BEGIN

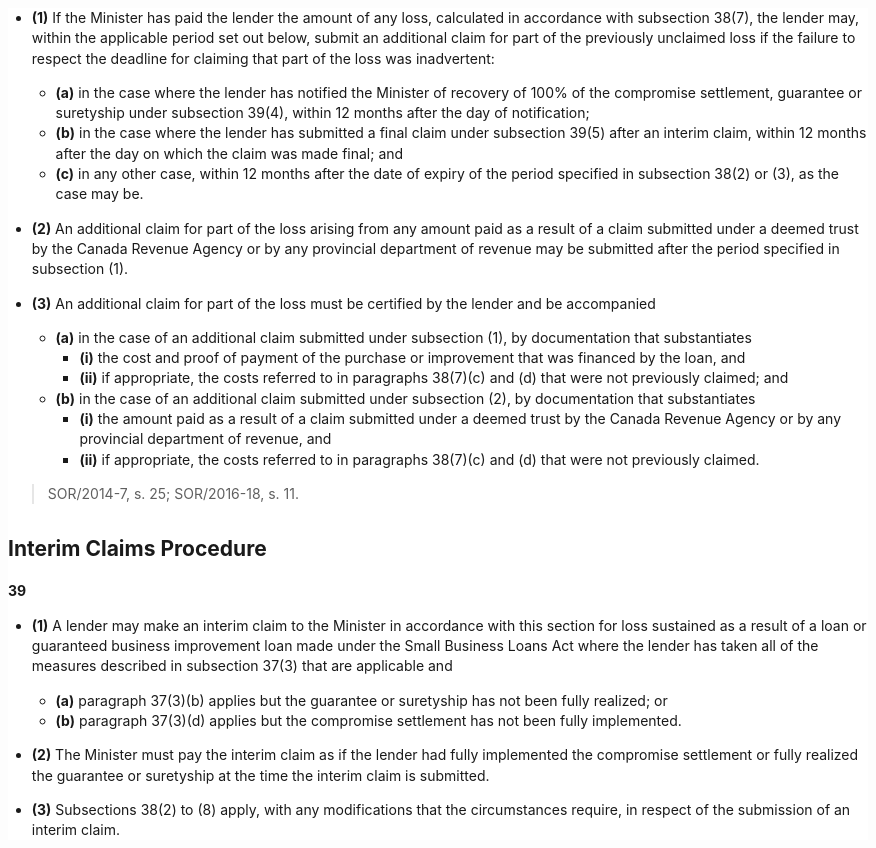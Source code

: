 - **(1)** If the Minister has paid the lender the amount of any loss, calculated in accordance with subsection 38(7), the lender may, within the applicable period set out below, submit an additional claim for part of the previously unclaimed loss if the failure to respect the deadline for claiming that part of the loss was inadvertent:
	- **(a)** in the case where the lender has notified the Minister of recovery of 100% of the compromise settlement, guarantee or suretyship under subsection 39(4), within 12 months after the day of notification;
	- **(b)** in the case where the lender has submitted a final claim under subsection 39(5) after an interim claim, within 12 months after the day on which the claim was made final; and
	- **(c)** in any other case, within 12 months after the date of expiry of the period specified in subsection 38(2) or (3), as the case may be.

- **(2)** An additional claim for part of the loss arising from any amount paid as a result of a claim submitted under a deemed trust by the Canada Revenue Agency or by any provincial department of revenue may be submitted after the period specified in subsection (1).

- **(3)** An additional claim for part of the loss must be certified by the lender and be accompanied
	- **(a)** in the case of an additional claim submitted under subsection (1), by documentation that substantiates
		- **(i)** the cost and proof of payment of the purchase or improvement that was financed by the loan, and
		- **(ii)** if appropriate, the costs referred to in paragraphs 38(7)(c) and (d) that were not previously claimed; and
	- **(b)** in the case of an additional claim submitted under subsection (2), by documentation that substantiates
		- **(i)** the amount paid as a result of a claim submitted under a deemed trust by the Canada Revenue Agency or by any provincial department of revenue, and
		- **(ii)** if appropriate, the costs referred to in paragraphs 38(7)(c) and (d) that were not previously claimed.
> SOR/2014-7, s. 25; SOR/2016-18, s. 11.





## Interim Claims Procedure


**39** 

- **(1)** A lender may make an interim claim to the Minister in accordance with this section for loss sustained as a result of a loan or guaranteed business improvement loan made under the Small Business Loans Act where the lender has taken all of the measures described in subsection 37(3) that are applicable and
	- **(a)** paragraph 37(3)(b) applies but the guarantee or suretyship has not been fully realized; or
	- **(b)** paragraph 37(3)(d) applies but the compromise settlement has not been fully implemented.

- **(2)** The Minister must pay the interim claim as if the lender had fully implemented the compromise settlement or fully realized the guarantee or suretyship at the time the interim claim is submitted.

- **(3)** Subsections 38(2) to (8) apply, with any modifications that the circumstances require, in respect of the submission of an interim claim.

END

Work task:
Pull out all lines from the entries above in which the word "fully" appears.

The answer:
	- **(a)** paragraph 37(3)(b) applies but the guarantee or suretyship has not been fully realized; or
	- **(b)** paragraph 37(3)(d) applies but the compromise settlement has not been fully implemented.
- **(2)** The Minister must pay the interim claim as if the lender had fully implemented the compromise settlement or fully realized the guarantee or suretyship at the time the interim claim is submitted.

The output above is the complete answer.